In an interview, the senior author of that review article, Emma Guttman-Yassky, MD, PhD, emphasized this point. She said there is no evidence and no basis on which to speculate that any one drug in this class is better than another for AD. Guttman-Yassky, MD, PhD, is a professor and system chair of dermatology and immunology at the Icahn School of Medicine at Mount Sinai, New York City.
“The efficacy [of ivarmacitinib] seems, in general, to be in line with other JAK inhibitors,” said Guttman-Yassky, who attended the late-breaker session during which these data were presented. Although she acknowledged that rapid control of pruritus is important clinically, she said the speed of itch relief as reported in the phase 3 ivarmacitinib trial does not distinguish it from other oral drugs in the class.
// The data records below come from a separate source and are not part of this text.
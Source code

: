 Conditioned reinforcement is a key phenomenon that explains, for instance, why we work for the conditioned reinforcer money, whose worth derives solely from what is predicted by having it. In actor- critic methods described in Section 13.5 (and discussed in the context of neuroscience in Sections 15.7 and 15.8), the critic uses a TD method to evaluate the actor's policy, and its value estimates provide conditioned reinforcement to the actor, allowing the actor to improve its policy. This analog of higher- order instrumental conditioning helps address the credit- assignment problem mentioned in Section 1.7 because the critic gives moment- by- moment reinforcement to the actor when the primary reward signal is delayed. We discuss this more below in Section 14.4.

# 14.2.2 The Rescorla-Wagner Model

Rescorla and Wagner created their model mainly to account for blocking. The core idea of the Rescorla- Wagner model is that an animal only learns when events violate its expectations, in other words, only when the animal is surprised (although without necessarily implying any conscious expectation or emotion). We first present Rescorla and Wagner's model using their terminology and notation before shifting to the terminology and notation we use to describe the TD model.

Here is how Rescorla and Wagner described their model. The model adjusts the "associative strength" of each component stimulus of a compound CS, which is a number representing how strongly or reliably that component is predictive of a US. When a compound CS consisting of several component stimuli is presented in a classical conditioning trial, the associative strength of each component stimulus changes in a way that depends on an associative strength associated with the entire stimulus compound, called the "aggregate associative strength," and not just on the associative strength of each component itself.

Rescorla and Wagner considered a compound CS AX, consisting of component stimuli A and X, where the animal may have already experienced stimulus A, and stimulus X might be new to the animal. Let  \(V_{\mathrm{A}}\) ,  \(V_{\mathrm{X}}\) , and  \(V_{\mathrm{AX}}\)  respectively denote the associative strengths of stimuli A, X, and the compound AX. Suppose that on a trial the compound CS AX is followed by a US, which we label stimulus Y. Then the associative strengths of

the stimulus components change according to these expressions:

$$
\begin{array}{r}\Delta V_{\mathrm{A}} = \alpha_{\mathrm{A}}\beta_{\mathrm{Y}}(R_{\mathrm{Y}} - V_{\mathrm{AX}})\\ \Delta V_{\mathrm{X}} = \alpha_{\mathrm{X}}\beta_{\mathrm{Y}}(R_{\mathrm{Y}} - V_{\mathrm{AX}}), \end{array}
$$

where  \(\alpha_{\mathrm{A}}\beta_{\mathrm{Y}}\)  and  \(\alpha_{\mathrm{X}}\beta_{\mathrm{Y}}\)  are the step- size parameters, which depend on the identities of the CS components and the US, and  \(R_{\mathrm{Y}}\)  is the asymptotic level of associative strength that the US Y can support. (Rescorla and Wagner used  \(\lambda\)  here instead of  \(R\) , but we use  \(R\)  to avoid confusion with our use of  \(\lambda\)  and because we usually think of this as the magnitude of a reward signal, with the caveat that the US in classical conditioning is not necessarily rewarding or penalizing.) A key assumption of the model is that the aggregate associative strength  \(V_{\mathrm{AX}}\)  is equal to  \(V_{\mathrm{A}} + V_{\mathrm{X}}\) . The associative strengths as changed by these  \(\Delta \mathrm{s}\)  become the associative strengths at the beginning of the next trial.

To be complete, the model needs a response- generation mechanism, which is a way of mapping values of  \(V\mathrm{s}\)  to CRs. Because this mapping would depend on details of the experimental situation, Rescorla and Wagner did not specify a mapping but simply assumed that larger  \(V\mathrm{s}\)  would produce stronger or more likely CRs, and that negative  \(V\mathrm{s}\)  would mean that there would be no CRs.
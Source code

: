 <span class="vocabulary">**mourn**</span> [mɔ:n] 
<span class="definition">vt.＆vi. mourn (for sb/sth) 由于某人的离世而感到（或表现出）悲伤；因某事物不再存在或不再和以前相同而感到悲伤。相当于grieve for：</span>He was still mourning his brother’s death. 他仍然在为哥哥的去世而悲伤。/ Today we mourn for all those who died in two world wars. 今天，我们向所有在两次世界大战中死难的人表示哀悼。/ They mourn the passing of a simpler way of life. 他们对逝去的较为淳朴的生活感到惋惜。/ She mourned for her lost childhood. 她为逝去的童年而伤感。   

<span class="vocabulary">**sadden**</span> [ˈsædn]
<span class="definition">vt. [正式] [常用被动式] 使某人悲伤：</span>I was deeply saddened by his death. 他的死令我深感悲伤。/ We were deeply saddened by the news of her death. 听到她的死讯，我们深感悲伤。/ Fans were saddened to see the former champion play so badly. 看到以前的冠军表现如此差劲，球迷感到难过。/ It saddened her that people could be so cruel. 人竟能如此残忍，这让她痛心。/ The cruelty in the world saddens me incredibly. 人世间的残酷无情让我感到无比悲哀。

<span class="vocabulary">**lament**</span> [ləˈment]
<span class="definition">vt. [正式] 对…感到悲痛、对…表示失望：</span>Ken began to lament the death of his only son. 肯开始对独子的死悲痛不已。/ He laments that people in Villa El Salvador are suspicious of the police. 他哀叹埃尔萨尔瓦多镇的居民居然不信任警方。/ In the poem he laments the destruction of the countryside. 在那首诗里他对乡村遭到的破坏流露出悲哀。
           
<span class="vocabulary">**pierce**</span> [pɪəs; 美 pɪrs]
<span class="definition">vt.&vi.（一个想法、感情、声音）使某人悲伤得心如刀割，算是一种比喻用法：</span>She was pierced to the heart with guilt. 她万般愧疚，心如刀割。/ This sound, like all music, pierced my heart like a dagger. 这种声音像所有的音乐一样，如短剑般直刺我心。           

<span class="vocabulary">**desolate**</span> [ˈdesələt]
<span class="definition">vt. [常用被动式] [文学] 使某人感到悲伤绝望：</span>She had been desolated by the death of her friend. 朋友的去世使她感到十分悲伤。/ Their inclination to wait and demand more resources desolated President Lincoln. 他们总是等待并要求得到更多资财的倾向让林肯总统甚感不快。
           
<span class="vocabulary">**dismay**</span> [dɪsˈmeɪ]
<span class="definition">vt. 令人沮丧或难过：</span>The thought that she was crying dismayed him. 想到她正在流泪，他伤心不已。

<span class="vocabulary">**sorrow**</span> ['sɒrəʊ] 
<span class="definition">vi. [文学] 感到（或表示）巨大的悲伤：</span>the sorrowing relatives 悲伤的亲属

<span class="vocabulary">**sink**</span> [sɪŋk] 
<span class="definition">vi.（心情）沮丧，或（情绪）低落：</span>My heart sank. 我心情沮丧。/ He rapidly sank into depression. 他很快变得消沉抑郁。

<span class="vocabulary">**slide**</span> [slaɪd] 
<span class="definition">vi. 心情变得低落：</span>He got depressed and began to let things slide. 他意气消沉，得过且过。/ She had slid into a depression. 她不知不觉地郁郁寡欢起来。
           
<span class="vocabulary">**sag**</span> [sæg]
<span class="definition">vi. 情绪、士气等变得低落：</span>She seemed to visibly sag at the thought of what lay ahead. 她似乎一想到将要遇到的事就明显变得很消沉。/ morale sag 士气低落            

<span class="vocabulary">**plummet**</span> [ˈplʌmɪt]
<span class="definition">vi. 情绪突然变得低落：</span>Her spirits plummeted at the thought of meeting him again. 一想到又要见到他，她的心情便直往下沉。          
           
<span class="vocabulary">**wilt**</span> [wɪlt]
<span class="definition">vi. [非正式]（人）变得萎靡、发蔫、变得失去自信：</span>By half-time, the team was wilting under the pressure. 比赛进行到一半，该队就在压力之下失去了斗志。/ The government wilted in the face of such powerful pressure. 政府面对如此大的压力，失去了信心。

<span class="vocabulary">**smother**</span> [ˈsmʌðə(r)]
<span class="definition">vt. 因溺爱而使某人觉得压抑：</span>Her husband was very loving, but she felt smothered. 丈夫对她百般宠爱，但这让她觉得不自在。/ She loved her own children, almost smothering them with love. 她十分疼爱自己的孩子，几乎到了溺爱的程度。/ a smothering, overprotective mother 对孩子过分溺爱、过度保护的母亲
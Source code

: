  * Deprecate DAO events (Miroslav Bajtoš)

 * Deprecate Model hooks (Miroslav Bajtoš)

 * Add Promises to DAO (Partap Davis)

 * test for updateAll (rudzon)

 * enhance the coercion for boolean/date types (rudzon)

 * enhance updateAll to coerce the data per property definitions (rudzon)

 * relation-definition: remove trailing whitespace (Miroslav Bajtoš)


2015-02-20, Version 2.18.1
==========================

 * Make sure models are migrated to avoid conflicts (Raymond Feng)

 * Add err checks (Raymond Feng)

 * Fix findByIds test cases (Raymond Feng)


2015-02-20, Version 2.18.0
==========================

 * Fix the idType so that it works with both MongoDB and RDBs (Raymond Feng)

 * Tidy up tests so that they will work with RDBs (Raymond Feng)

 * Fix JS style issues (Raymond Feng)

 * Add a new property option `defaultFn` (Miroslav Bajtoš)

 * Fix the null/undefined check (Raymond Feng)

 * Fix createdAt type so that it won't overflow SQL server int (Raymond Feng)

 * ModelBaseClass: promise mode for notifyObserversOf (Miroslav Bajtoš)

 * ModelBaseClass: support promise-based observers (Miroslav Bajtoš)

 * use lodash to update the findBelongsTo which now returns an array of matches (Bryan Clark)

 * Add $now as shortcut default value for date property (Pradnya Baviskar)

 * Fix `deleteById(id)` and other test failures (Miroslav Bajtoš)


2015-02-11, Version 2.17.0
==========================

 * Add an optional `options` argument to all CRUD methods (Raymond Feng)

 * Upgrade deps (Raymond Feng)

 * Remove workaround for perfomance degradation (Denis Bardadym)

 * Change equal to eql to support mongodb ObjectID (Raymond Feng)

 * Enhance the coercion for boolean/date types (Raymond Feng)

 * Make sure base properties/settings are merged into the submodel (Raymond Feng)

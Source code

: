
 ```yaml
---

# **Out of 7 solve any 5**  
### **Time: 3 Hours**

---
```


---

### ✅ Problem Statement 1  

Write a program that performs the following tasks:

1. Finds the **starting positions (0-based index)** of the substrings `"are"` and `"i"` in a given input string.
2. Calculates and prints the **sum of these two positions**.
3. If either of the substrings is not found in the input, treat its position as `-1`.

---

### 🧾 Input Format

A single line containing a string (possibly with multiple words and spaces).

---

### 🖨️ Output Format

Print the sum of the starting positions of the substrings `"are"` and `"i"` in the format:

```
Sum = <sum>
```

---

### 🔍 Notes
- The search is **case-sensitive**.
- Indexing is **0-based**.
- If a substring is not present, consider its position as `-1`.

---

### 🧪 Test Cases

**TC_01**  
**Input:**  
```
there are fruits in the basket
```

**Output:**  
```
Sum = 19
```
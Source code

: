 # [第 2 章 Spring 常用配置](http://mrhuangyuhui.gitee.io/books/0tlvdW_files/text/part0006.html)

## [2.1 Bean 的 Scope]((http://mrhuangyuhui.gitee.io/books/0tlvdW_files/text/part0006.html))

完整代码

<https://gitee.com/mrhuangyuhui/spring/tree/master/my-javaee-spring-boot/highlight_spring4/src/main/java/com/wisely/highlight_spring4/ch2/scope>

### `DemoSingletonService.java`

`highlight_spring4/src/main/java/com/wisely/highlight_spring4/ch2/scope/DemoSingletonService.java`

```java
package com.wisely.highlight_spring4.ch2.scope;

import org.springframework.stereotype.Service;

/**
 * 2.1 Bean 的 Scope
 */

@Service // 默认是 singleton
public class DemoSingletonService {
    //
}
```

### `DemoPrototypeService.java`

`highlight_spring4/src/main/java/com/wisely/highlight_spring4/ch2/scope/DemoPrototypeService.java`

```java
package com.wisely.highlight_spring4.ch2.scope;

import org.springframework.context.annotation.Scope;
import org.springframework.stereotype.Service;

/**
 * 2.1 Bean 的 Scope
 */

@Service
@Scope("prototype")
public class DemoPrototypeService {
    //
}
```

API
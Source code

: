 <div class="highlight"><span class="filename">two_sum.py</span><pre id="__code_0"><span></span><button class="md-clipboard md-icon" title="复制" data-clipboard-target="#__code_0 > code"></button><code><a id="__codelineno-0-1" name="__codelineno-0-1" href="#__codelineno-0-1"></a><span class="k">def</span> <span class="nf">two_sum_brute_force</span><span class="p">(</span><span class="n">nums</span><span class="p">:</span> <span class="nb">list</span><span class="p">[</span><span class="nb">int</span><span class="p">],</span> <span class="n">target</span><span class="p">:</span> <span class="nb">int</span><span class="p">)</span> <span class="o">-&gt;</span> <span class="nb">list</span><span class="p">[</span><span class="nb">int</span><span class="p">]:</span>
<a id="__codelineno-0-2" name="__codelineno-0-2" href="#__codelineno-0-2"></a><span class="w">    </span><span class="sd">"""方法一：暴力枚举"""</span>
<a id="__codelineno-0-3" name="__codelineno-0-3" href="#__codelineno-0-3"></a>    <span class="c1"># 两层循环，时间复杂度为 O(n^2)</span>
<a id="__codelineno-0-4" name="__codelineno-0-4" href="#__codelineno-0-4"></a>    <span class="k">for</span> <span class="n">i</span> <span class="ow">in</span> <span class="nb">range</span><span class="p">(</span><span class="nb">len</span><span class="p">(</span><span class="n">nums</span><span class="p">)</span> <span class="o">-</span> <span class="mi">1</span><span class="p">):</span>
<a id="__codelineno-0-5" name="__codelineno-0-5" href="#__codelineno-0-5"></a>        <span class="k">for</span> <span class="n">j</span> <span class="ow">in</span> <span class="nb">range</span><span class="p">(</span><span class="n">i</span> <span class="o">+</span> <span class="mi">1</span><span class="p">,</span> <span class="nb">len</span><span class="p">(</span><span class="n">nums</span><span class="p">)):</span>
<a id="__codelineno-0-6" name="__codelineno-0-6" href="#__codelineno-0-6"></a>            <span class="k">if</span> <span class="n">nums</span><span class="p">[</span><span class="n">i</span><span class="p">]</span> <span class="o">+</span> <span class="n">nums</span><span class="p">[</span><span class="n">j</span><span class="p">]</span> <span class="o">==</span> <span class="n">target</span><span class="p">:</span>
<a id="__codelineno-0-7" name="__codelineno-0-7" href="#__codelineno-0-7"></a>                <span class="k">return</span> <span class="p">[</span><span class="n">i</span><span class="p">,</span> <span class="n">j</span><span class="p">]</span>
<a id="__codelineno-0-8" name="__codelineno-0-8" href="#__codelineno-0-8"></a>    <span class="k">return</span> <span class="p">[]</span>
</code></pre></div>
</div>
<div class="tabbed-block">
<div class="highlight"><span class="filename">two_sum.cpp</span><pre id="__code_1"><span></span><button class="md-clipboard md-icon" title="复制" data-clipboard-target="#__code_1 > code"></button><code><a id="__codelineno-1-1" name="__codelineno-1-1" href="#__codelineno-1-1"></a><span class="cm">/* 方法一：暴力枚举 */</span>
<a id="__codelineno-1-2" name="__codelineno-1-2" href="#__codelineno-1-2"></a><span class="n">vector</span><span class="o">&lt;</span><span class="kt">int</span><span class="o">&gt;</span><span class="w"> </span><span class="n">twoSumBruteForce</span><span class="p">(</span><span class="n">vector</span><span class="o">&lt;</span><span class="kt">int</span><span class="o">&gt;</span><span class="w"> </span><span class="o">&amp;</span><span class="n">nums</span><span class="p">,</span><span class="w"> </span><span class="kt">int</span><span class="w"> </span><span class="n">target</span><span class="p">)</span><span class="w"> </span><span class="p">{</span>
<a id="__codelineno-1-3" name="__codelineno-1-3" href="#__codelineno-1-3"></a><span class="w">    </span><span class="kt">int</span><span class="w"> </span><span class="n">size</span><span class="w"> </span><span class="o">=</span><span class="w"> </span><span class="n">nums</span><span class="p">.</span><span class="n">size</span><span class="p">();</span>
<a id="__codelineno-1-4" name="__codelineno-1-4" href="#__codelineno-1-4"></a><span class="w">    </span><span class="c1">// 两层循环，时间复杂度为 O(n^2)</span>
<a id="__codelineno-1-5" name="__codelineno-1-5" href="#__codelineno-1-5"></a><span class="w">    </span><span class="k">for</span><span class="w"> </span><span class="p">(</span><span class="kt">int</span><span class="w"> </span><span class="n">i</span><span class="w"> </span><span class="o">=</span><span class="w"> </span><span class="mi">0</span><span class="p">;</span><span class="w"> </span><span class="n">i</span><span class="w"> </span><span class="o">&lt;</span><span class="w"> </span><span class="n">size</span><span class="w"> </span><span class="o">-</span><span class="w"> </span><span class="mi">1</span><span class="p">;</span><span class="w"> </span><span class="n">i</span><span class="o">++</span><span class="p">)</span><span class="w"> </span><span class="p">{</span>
Shawn Kwatra, MD, director of the Johns Hopkins Itch Center, Johns Hopkins University, Baltimore, Maryland, agreed.
“The rapid effects on itch of ivarmacitinib are consistent with those observed by the already approved JAK1-selective inhibitors abrocitinib and upadacitinib,” he said in an interview.
This suggests that head-to-head trials will be needed to draw any conclusions about the relative efficacy and safety of existing and emerging oral JAK inhibitors for AD.
Zhao has reported a financial relationship with Reistone Biopharma, which is developing ivarmacitinib and provided funding for the trial. Guttman-Yassky has reported financial relationships with more than 20 pharmaceutical companies, including companies that make JAK inhibitors. Kwatra has reported financial relationships with AbbVie, Aslan, Arcutis Biotherapeutics, Castle Biosciences, Celldex, Galderma, Genzada, Incyte, Johnson & Johnson, Leo Pharma, Novartis, Pfizer, Regeneron, and Sanofi.
American Academy of Dermatology (AAD) 2023 Annual Meeting. Late-breaker session S042. Presented March 18, 2023.